(REQUIRED ACTION) Your task is to copy each line of the material that includes "cryptopro".

# # # # # # #

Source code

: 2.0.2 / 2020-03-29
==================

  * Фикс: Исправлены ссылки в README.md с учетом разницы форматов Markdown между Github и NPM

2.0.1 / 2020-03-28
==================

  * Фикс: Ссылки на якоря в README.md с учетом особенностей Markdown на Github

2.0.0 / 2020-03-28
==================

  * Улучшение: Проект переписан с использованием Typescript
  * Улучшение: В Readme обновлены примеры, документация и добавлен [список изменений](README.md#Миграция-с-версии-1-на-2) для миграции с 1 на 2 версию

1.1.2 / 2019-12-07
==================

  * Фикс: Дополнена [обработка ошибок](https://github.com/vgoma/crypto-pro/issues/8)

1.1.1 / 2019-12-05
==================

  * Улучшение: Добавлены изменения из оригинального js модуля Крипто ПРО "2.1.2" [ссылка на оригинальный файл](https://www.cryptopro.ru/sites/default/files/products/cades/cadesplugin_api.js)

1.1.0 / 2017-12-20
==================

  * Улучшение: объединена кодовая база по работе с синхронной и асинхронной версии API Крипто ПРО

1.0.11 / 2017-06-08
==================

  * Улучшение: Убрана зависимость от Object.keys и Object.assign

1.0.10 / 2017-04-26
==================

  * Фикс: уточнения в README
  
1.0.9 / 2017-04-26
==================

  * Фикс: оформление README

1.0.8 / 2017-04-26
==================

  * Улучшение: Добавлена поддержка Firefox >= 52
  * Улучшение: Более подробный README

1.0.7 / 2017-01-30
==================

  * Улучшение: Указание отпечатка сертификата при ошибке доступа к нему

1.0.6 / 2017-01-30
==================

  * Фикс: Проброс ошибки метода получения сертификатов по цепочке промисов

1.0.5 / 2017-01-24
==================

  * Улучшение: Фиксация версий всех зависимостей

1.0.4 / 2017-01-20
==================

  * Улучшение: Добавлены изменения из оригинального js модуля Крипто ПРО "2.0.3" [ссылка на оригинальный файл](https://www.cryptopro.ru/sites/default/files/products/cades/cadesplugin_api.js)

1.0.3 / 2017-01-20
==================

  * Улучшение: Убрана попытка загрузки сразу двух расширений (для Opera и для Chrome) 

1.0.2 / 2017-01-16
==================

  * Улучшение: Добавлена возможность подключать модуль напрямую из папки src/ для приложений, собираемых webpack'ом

# # # # # # #

(COMPLETED EXERCISE)
  * Улучшение: Добавлены изменения из оригинального js модуля Крипто ПРО "2.1.2" [ссылка на оригинальный файл](https://www.cryptopro.ru/sites/default/files/products/cades/cadesplugin_api.js)
  * Улучшение: Добавлены изменения из оригинального js модуля Крипто ПРО "2.0.3" [ссылка на оригинальный файл](https://www.cryptopro.ru/sites/default/files/products/cades/cadesplugin_api.js)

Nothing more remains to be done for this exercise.